Conventionally, cryogenic units for the separation of gases comprise at least one distillation column which is disposed within an insulating structure called a cold box. The cold box typically has a substantially parallelepipedal shape so as to provide a predetermined thickness of insulation around the column. It is typical for the cryogenic distillation columns and all of the associated equipment (heat exchangers, cryogenic pumps, cryogenic valves, connecting pipes, etc.) operating at low temperature to be arranged within the cold box and then for the cold box to be filled with an insulator in loose bulk form, such as expanded perlite or compacted mineral wool. This insulator thermally protects each component from the external temperature and from that of other components which may be at different temperatures and heat leak that affects plant performance. This type of material derives its insulating properties from both low thermal conductivity (<0.05 W/m° C.) and a high head loss which is favourable in terms of the convection phenomenon.
Typically, in an effort to limit construction costs, and to maximize quality, the column is preassembled with tubing elements to as great of an extent as possible in the controlled environment of the shop. This preassembly usually consists of a framework corresponding to that of the future cold box, and of a cross section integrating the future insulation thicknesses all about the column. This is often completed prior to transporting and installing the assembly at the worksite.
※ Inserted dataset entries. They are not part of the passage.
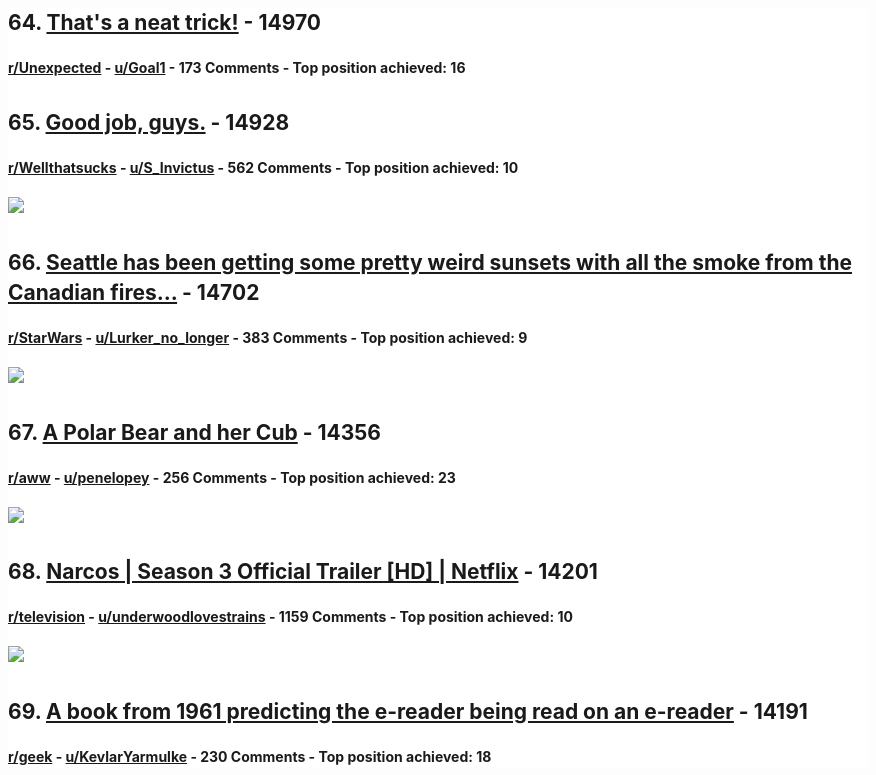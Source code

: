 ## 64. [That's a neat trick!](http://reddit.com/r/Unexpected/comments/6rc30c/thats_a_neat_trick/) - 14970
#### [r/Unexpected](http://reddit.com/r/Unexpected) - [u/Goal1](http://reddit.com/u/Goal1) - 173 Comments - Top position achieved: 16

## 65. [Good job, guys.](http://reddit.com/r/Wellthatsucks/comments/6rcb1u/good_job_guys/) - 14928
#### [r/Wellthatsucks](http://reddit.com/r/Wellthatsucks) - [u/S_Invictus](http://reddit.com/u/S_Invictus) - 562 Comments - Top position achieved: 10

<a href="https://i.redd.it/snp0d6zjzidz.jpg"><img src="https://a.thumbs.redditmedia.com/2aSS0IaA889OfCGSZiuzSIbVY6qydRB9-8EJBrZjgG4.jpg"></img></a>

## 66. [Seattle has been getting some pretty weird sunsets with all the smoke from the Canadian fires...](http://reddit.com/r/StarWars/comments/6rabv0/seattle_has_been_getting_some_pretty_weird/) - 14702
#### [r/StarWars](http://reddit.com/r/StarWars) - [u/Lurker_no_longer](http://reddit.com/u/Lurker_no_longer) - 383 Comments - Top position achieved: 9

<a href="https://i.redd.it/mycgisoqogdz.jpg"><img src="https://a.thumbs.redditmedia.com/ctgMM2McfaL9Q9wJo7Rqjb2GllVanDohYszsnSRlmF8.jpg"></img></a>

## 67. [A Polar Bear and her Cub](http://reddit.com/r/aww/comments/6rejkl/a_polar_bear_and_her_cub/) - 14356
#### [r/aww](http://reddit.com/r/aww) - [u/penelopey](http://reddit.com/u/penelopey) - 256 Comments - Top position achieved: 23

<a href="http://i.imgur.com/yMq3HWq.jpg"><img src="https://b.thumbs.redditmedia.com/3GY9gCMFEOYPP9L91HpcyE1m-yQ00GB0rv_tcMJD6KQ.jpg"></img></a>

## 68. [Narcos | Season 3 Official Trailer [HD] | Netflix](http://reddit.com/r/television/comments/6rc1b2/narcos_season_3_official_trailer_hd_netflix/) - 14201
#### [r/television](http://reddit.com/r/television) - [u/underwoodlovestrains](http://reddit.com/u/underwoodlovestrains) - 1159 Comments - Top position achieved: 10

<a href="https://youtu.be/Ory6b2EJ3Bk"><img src="https://b.thumbs.redditmedia.com/2M-QZVpB6AHRtAw3tG07Nov0O3Yf39W7hlzi2n4keSc.jpg"></img></a>

## 69. [A book from 1961 predicting the e-reader being read on an e-reader](http://reddit.com/r/geek/comments/6rcdng/a_book_from_1961_predicting_the_ereader_being/) - 14191
#### [r/geek](http://reddit.com/r/geek) - [u/KevlarYarmulke](http://reddit.com/u/KevlarYarmulke) - 230 Comments - Top position achieved: 18
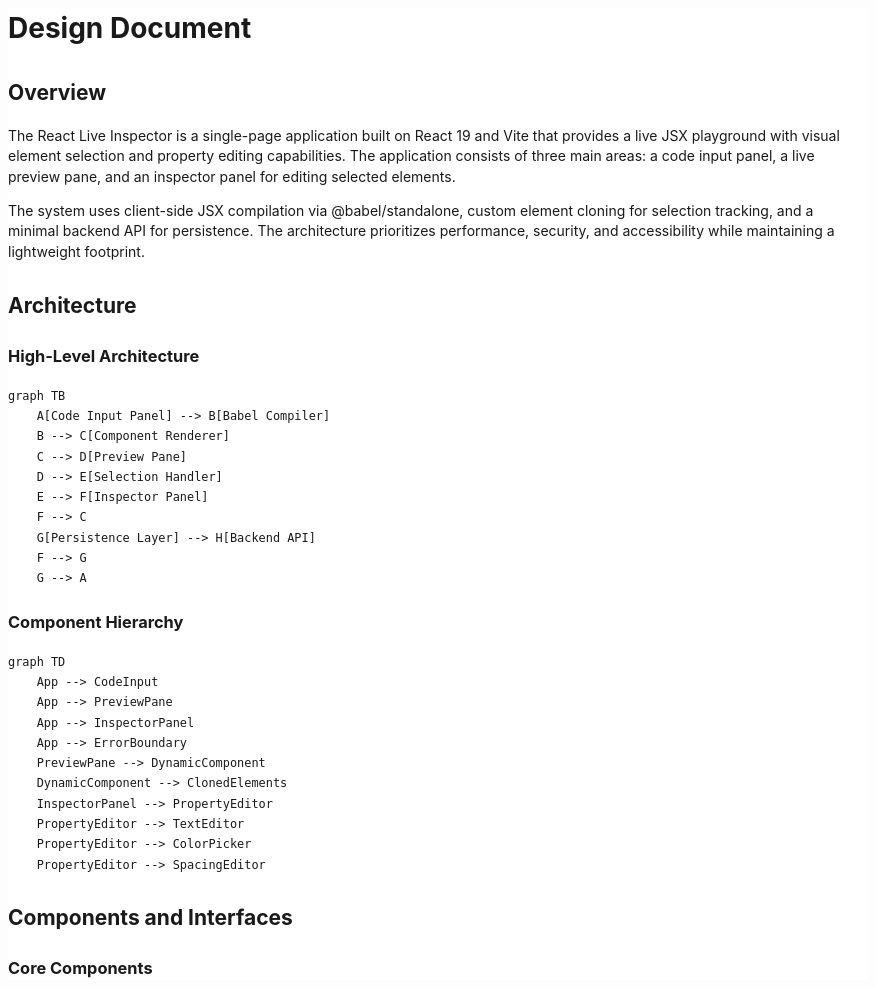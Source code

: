# Design Document

## Overview

The React Live Inspector is a single-page application built on React 19 and Vite that provides a live JSX playground with visual element selection and property editing capabilities. The application consists of three main areas: a code input panel, a live preview pane, and an inspector panel for editing selected elements.

The system uses client-side JSX compilation via @babel/standalone, custom element cloning for selection tracking, and a minimal backend API for persistence. The architecture prioritizes performance, security, and accessibility while maintaining a lightweight footprint.

## Architecture

### High-Level Architecture

```mermaid
graph TB
    A[Code Input Panel] --> B[Babel Compiler]
    B --> C[Component Renderer]
    C --> D[Preview Pane]
    D --> E[Selection Handler]
    E --> F[Inspector Panel]
    F --> C
    G[Persistence Layer] --> H[Backend API]
    F --> G
    G --> A
```

### Component Hierarchy

```mermaid
graph TD
    App --> CodeInput
    App --> PreviewPane
    App --> InspectorPanel
    App --> ErrorBoundary
    PreviewPane --> DynamicComponent
    DynamicComponent --> ClonedElements
    InspectorPanel --> PropertyEditor
    PropertyEditor --> TextEditor
    PropertyEditor --> ColorPicker
    PropertyEditor --> SpacingEditor
```

## Components and Interfaces

### Core Components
This is typically referred to as a “cold box package”. Apart from their weight and their dimensions, sharply driving up the cost of transportation, such completely preassembled assemblies are confronted with serious transportation problems (e.g., difficulties clearing bridges, difficulties transporting the assemblies around corners . . . ) largely because of their great size. Also, equipment needed for lifting these packages is less available or extremely expensive. This is currently becoming a greater problem as the dimensions of the column are becoming greater, as dictated by the current need for massive production of gas.
An alternative would be to assemble and erect the column, cold box and the ancillary components entirely in the field. This will reduce the transportation issues, and possible reduce issues with misalignment and interconnection of fittings. However, utilizing this route allows the construction process to become vulnerable to variations in the weather, material delivery delays, issues involving labor shortages, and possible quality control problems.
Therefore, there exists a need in the industry for a solution that will allow the above problems to be circumvented.